• _PROBLEM TO WORK ON_
Beginning at the first line of the data, print each line exactly, stopping after the line that contains "- **UI/UX Designer**: 15".

--------------------------------------------------

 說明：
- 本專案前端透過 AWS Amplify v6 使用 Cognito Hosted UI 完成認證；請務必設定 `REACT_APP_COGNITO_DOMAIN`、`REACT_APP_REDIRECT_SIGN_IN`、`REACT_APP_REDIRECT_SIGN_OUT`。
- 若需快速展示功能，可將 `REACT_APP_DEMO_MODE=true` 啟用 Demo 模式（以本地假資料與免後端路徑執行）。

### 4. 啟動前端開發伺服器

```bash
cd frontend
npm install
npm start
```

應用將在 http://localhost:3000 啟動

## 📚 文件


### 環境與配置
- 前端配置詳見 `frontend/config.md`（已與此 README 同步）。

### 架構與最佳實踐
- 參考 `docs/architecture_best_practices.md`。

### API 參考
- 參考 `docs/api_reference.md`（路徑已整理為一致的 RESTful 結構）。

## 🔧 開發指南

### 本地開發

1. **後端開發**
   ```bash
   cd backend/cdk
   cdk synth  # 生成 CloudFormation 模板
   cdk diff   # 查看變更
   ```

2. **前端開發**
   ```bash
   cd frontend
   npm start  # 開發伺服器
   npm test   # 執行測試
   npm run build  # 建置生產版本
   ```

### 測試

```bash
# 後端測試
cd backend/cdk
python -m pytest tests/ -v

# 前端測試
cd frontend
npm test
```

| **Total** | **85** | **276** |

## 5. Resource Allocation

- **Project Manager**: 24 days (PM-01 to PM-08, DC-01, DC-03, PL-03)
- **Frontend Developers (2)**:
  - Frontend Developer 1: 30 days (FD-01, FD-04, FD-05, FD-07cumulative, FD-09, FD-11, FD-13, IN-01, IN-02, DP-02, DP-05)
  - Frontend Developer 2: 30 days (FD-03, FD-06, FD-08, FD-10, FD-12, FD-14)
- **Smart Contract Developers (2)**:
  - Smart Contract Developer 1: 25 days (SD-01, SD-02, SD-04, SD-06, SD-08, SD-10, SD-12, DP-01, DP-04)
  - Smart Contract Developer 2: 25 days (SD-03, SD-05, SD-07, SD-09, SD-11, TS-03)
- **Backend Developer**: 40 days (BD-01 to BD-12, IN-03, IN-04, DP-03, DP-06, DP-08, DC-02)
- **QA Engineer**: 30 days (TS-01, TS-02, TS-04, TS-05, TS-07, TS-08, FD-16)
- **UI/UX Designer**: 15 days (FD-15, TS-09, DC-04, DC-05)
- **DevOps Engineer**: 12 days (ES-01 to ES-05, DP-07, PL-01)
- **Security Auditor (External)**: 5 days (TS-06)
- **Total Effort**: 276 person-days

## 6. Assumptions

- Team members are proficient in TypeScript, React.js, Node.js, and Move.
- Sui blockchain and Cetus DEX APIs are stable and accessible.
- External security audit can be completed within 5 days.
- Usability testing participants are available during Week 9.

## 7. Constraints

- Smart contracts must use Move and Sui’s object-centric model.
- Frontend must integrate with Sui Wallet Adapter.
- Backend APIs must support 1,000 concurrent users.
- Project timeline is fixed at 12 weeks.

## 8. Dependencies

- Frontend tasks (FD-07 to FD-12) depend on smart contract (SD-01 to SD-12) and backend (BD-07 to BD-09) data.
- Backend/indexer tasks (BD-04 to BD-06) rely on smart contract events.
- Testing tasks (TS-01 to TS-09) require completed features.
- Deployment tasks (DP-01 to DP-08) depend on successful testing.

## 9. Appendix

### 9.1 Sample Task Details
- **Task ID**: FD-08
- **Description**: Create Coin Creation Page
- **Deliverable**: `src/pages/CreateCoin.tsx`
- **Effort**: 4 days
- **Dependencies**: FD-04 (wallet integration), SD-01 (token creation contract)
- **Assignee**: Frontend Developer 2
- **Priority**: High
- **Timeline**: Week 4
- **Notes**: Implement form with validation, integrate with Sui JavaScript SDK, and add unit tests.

--------------------------------------------------

• _SOLUTION_
 說明：
- 本專案前端透過 AWS Amplify v6 使用 Cognito Hosted UI 完成認證；請務必設定 `REACT_APP_COGNITO_DOMAIN`、`REACT_APP_REDIRECT_SIGN_IN`、`REACT_APP_REDIRECT_SIGN_OUT`。
- 若需快速展示功能，可將 `REACT_APP_DEMO_MODE=true` 啟用 Demo 模式（以本地假資料與免後端路徑執行）。

### 4. 啟動前端開發伺服器

```bash
cd frontend
npm install
npm start
```

應用將在 http://localhost:3000 啟動

## 📚 文件


### 環境與配置
- 前端配置詳見 `frontend/config.md`（已與此 README 同步）。

### 架構與最佳實踐
- 參考 `docs/architecture_best_practices.md`。

### API 參考
- 參考 `docs/api_reference.md`（路徑已整理為一致的 RESTful 結構）。

## 🔧 開發指南

### 本地開發

1. **後端開發**
   ```bash
   cd backend/cdk
   cdk synth  # 生成 CloudFormation 模板
   cdk diff   # 查看變更
   ```

2. **前端開發**
   ```bash
   cd frontend
   npm start  # 開發伺服器
   npm test   # 執行測試
   npm run build  # 建置生產版本
   ```

### 測試

```bash
# 後端測試
cd backend/cdk
python -m pytest tests/ -v

# 前端測試
cd frontend
npm test
```

| **Total** | **85** | **276** |

## 5. Resource Allocation

- **Project Manager**: 24 days (PM-01 to PM-08, DC-01, DC-03, PL-03)
- **Frontend Developers (2)**:
  - Frontend Developer 1: 30 days (FD-01, FD-04, FD-05, FD-07cumulative, FD-09, FD-11, FD-13, IN-01, IN-02, DP-02, DP-05)
  - Frontend Developer 2: 30 days (FD-03, FD-06, FD-08, FD-10, FD-12, FD-14)
- **Smart Contract Developers (2)**:
  - Smart Contract Developer 1: 25 days (SD-01, SD-02, SD-04, SD-06, SD-08, SD-10, SD-12, DP-01, DP-04)
  - Smart Contract Developer 2: 25 days (SD-03, SD-05, SD-07, SD-09, SD-11, TS-03)
- **Backend Developer**: 40 days (BD-01 to BD-12, IN-03, IN-04, DP-03, DP-06, DP-08, DC-02)
- **QA Engineer**: 30 days (TS-01, TS-02, TS-04, TS-05, TS-07, TS-08, FD-16)
- **UI/UX Designer**: 15 days (FD-15, TS-09, DC-04, DC-05)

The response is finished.